**AIM OF THE TASK:**
Where the records below show the word "TEXT" in a line, please copy that line.

/---

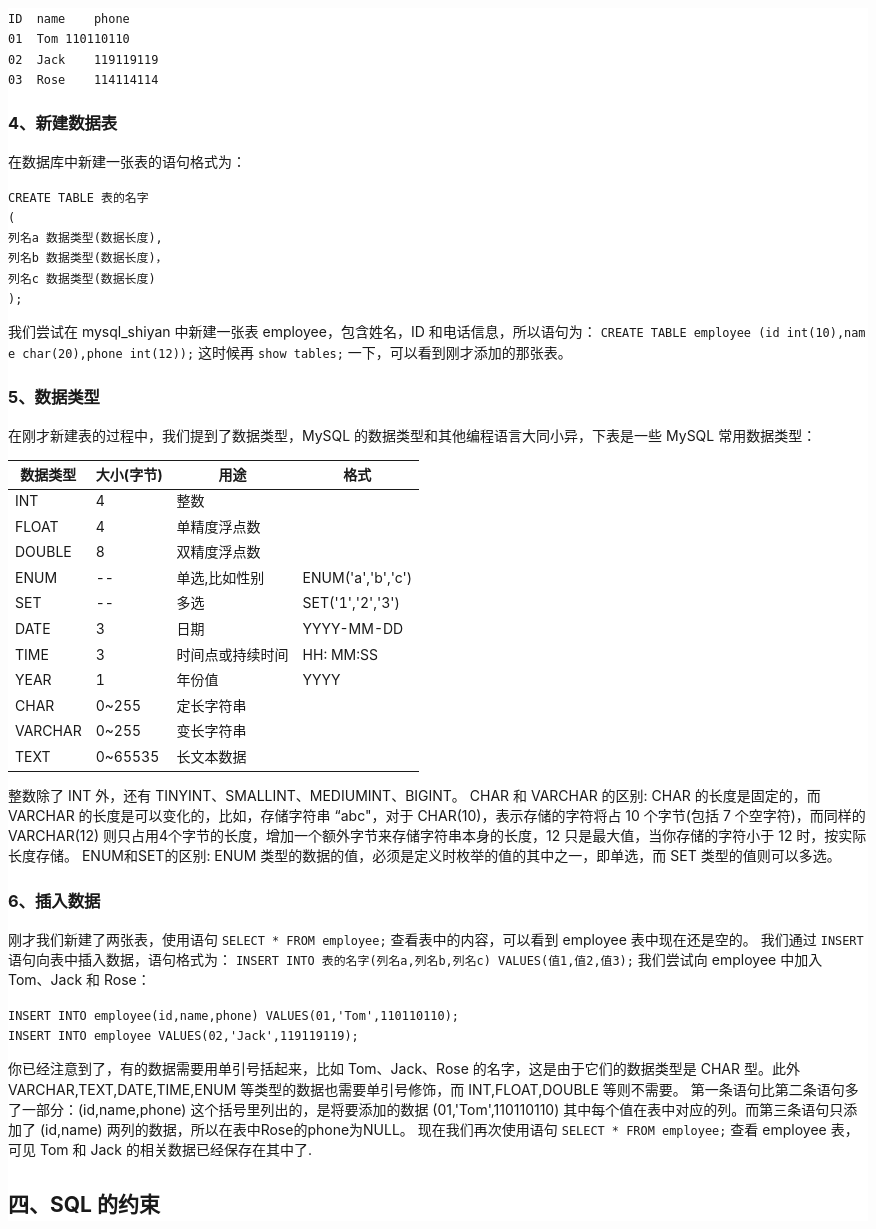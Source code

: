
 ```
ID	name	phone
01	Tom	110110110
02	Jack	119119119
03	Rose	114114114
```
### 4、新建数据表 ###
在数据库中新建一张表的语句格式为：
```
CREATE TABLE 表的名字
(
列名a 数据类型(数据长度),
列名b 数据类型(数据长度)，
列名c 数据类型(数据长度)
);
```
我们尝试在 mysql_shiyan 中新建一张表 employee，包含姓名，ID 和电话信息，所以语句为：
`CREATE TABLE employee (id int(10),name char(20),phone int(12));`
这时候再 `show tables;` 一下，可以看到刚才添加的那张表。
### 5、数据类型 ###
在刚才新建表的过程中，我们提到了数据类型，MySQL 的数据类型和其他编程语言大同小异，下表是一些 MySQL 常用数据类型：

| 数据类型 | 大小(字节) | 用途 | 格式 |
| ------ | ------ | ------ | ------ |
| INT | 4 | 整数	|  |
| FLOAT | 4 |	单精度浮点数 | |	
|DOUBLE	|	 8|		双精度浮点数|	|
|ENUM	|	  --|		单选,比如性别|	ENUM('a','b','c')|
|SET	|	   --|			多选	|SET('1','2','3')|
|DATE	|	   3|			日期	|YYYY-MM-DD|
|TIME	|	   3|		时间点或持续时间|	HH: MM:SS|
|YEAR	|1|	年份值|YYYY|
|CHAR	|0~255|	定长字符串	|
|VARCHAR|	0~255|	变长字符串|	
|TEXT	|0~65535|	长文本数据|	
整数除了 INT 外，还有 TINYINT、SMALLINT、MEDIUMINT、BIGINT。
CHAR 和 VARCHAR 的区别: CHAR 的长度是固定的，而 VARCHAR 的长度是可以变化的，比如，存储字符串 “abc"，对于 CHAR(10)，表示存储的字符将占 10 个字节(包括 7 个空字符)，而同样的 VARCHAR(12) 则只占用4个字节的长度，增加一个额外字节来存储字符串本身的长度，12 只是最大值，当你存储的字符小于 12 时，按实际长度存储。
ENUM和SET的区别: ENUM 类型的数据的值，必须是定义时枚举的值的其中之一，即单选，而 SET 类型的值则可以多选。
### 6、插入数据 ###
刚才我们新建了两张表，使用语句 `SELECT * FROM employee;` 查看表中的内容，可以看到 employee 表中现在还是空的。
我们通过 `INSERT` 语句向表中插入数据，语句格式为：
`INSERT INTO 表的名字(列名a,列名b,列名c) VALUES(值1,值2,值3);`
我们尝试向 employee 中加入 Tom、Jack 和 Rose：
```
INSERT INTO employee(id,name,phone) VALUES(01,'Tom',110110110);
INSERT INTO employee VALUES(02,'Jack',119119119);
```
你已经注意到了，有的数据需要用单引号括起来，比如 Tom、Jack、Rose 的名字，这是由于它们的数据类型是 CHAR 型。此外 VARCHAR,TEXT,DATE,TIME,ENUM 等类型的数据也需要单引号修饰，而 INT,FLOAT,DOUBLE 等则不需要。
第一条语句比第二条语句多了一部分：(id,name,phone) 这个括号里列出的，是将要添加的数据 (01,'Tom',110110110) 其中每个值在表中对应的列。而第三条语句只添加了 (id,name) 两列的数据，所以在表中Rose的phone为NULL。
现在我们再次使用语句 `SELECT * FROM employee;` 查看 employee 表，可见 Tom 和 Jack 的相关数据已经保存在其中了.
## 四、SQL 的约束 ##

\---

**ANSWER FOR THE TASK:**
|TEXT	|0~65535|	长文本数据|	
你已经注意到了，有的数据需要用单引号括起来，比如 Tom、Jack、Rose 的名字，这是由于它们的数据类型是 CHAR 型。此外 VARCHAR,TEXT,DATE,TIME,ENUM 等类型的数据也需要单引号修饰，而 INT,FLOAT,DOUBLE 等则不需要。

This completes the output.